> _DATA SUPPLIED_

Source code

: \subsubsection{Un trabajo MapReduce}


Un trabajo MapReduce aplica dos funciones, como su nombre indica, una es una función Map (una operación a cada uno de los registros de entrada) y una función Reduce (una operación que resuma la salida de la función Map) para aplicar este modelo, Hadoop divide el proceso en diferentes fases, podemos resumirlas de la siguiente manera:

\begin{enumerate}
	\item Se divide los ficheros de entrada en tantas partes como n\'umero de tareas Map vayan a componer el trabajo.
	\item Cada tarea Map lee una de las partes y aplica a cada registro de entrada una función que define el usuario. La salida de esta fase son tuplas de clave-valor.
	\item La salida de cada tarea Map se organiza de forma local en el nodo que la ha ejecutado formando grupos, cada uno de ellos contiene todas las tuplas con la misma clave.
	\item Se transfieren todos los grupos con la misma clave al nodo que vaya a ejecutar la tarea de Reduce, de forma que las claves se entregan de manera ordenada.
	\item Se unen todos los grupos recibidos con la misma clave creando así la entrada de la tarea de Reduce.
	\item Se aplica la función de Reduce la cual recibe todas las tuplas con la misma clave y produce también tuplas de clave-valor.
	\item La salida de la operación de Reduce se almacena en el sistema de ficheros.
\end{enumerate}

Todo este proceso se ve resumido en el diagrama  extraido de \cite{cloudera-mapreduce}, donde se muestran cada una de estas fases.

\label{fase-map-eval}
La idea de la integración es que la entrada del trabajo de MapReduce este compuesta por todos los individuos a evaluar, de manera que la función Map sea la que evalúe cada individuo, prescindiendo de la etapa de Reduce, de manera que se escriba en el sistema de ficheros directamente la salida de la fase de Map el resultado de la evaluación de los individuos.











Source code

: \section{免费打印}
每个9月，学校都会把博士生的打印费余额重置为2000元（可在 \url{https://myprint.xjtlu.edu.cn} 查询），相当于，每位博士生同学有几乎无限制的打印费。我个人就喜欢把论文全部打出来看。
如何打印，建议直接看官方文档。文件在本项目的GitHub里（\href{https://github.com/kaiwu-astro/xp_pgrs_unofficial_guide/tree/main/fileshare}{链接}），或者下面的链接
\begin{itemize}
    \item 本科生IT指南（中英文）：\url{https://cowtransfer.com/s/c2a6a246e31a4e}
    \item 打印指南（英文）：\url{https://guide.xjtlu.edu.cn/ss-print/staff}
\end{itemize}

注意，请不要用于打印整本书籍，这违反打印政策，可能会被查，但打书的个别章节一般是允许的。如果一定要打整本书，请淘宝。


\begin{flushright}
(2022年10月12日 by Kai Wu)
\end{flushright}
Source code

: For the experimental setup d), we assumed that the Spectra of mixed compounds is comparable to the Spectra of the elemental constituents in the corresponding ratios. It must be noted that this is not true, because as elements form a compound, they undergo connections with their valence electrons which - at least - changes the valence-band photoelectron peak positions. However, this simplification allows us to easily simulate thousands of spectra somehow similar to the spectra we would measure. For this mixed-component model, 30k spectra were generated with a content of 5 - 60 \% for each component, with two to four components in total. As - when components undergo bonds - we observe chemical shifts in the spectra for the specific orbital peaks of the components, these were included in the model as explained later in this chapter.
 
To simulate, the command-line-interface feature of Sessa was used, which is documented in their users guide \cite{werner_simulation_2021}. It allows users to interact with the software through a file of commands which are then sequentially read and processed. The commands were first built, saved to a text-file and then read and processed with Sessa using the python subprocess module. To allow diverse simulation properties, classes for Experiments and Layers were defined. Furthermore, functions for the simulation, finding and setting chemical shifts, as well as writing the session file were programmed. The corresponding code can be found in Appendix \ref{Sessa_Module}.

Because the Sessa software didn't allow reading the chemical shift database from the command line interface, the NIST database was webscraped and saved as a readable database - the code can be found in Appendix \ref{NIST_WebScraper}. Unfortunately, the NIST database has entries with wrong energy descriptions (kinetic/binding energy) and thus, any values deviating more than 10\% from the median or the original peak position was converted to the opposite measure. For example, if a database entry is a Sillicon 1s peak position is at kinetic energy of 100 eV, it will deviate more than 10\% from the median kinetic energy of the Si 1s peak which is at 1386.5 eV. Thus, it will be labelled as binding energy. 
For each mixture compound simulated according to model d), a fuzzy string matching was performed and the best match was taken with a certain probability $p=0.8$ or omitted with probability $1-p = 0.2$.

> _ACTIVITY_
Copy the entries exactly, leaving no line out.

> _SOLUTION TO THIS PROBLEM_
Source code

: \subsubsection{Un trabajo MapReduce}


Un trabajo MapReduce aplica dos funciones, como su nombre indica, una es una función Map (una operación a cada uno de los registros de entrada) y una función Reduce (una operación que resuma la salida de la función Map) para aplicar este modelo, Hadoop divide el proceso en diferentes fases, podemos resumirlas de la siguiente manera:

\begin{enumerate}
	\item Se divide los ficheros de entrada en tantas partes como n\'umero de tareas Map vayan a componer el trabajo.
	\item Cada tarea Map lee una de las partes y aplica a cada registro de entrada una función que define el usuario. La salida de esta fase son tuplas de clave-valor.
	\item La salida de cada tarea Map se organiza de forma local en el nodo que la ha ejecutado formando grupos, cada uno de ellos contiene todas las tuplas con la misma clave.
	\item Se transfieren todos los grupos con la misma clave al nodo que vaya a ejecutar la tarea de Reduce, de forma que las claves se entregan de manera ordenada.
	\item Se unen todos los grupos recibidos con la misma clave creando así la entrada de la tarea de Reduce.
	\item Se aplica la función de Reduce la cual recibe todas las tuplas con la misma clave y produce también tuplas de clave-valor.
	\item La salida de la operación de Reduce se almacena en el sistema de ficheros.
\end{enumerate}

Todo este proceso se ve resumido en el diagrama  extraido de \cite{cloudera-mapreduce}, donde se muestran cada una de estas fases.

\label{fase-map-eval}
La idea de la integración es que la entrada del trabajo de MapReduce este compuesta por todos los individuos a evaluar, de manera que la función Map sea la que evalúe cada individuo, prescindiendo de la etapa de Reduce, de manera que se escriba en el sistema de ficheros directamente la salida de la fase de Map el resultado de la evaluación de los individuos.











Source code

: \section{免费打印}
每个9月，学校都会把博士生的打印费余额重置为2000元（可在 \url{https://myprint.xjtlu.edu.cn} 查询），相当于，每位博士生同学有几乎无限制的打印费。我个人就喜欢把论文全部打出来看。
如何打印，建议直接看官方文档。文件在本项目的GitHub里（\href{https://github.com/kaiwu-astro/xp_pgrs_unofficial_guide/tree/main/fileshare}{链接}），或者下面的链接
\begin{itemize}
    \item 本科生IT指南（中英文）：\url{https://cowtransfer.com/s/c2a6a246e31a4e}
    \item 打印指南（英文）：\url{https://guide.xjtlu.edu.cn/ss-print/staff}
\end{itemize}

注意，请不要用于打印整本书籍，这违反打印政策，可能会被查，但打书的个别章节一般是允许的。如果一定要打整本书，请淘宝。


\begin{flushright}
(2022年10月12日 by Kai Wu)
\end{flushright}
Source code

: For the experimental setup d), we assumed that the Spectra of mixed compounds is comparable to the Spectra of the elemental constituents in the corresponding ratios. It must be noted that this is not true, because as elements form a compound, they undergo connections with their valence electrons which - at least - changes the valence-band photoelectron peak positions. However, this simplification allows us to easily simulate thousands of spectra somehow similar to the spectra we would measure. For this mixed-component model, 30k spectra were generated with a content of 5 - 60 \% for each component, with two to four components in total. As - when components undergo bonds - we observe chemical shifts in the spectra for the specific orbital peaks of the components, these were included in the model as explained later in this chapter.
 
To simulate, the command-line-interface feature of Sessa was used, which is documented in their users guide \cite{werner_simulation_2021}. It allows users to interact with the software through a file of commands which are then sequentially read and processed. The commands were first built, saved to a text-file and then read and processed with Sessa using the python subprocess module. To allow diverse simulation properties, classes for Experiments and Layers were defined. Furthermore, functions for the simulation, finding and setting chemical shifts, as well as writing the session file were programmed. The corresponding code can be found in Appendix \ref{Sessa_Module}.

Because the Sessa software didn't allow reading the chemical shift database from the command line interface, the NIST database was webscraped and saved as a readable database - the code can be found in Appendix \ref{NIST_WebScraper}. Unfortunately, the NIST database has entries with wrong energy descriptions (kinetic/binding energy) and thus, any values deviating more than 10\% from the median or the original peak position was converted to the opposite measure. For example, if a database entry is a Sillicon 1s peak position is at kinetic energy of 100 eV, it will deviate more than 10\% from the median kinetic energy of the Si 1s peak which is at 1386.5 eV. Thus, it will be labelled as binding energy. 
For each mixture compound simulated according to model d), a fuzzy string matching was performed and the best match was taken with a certain probability $p=0.8$ or omitted with probability $1-p = 0.2$.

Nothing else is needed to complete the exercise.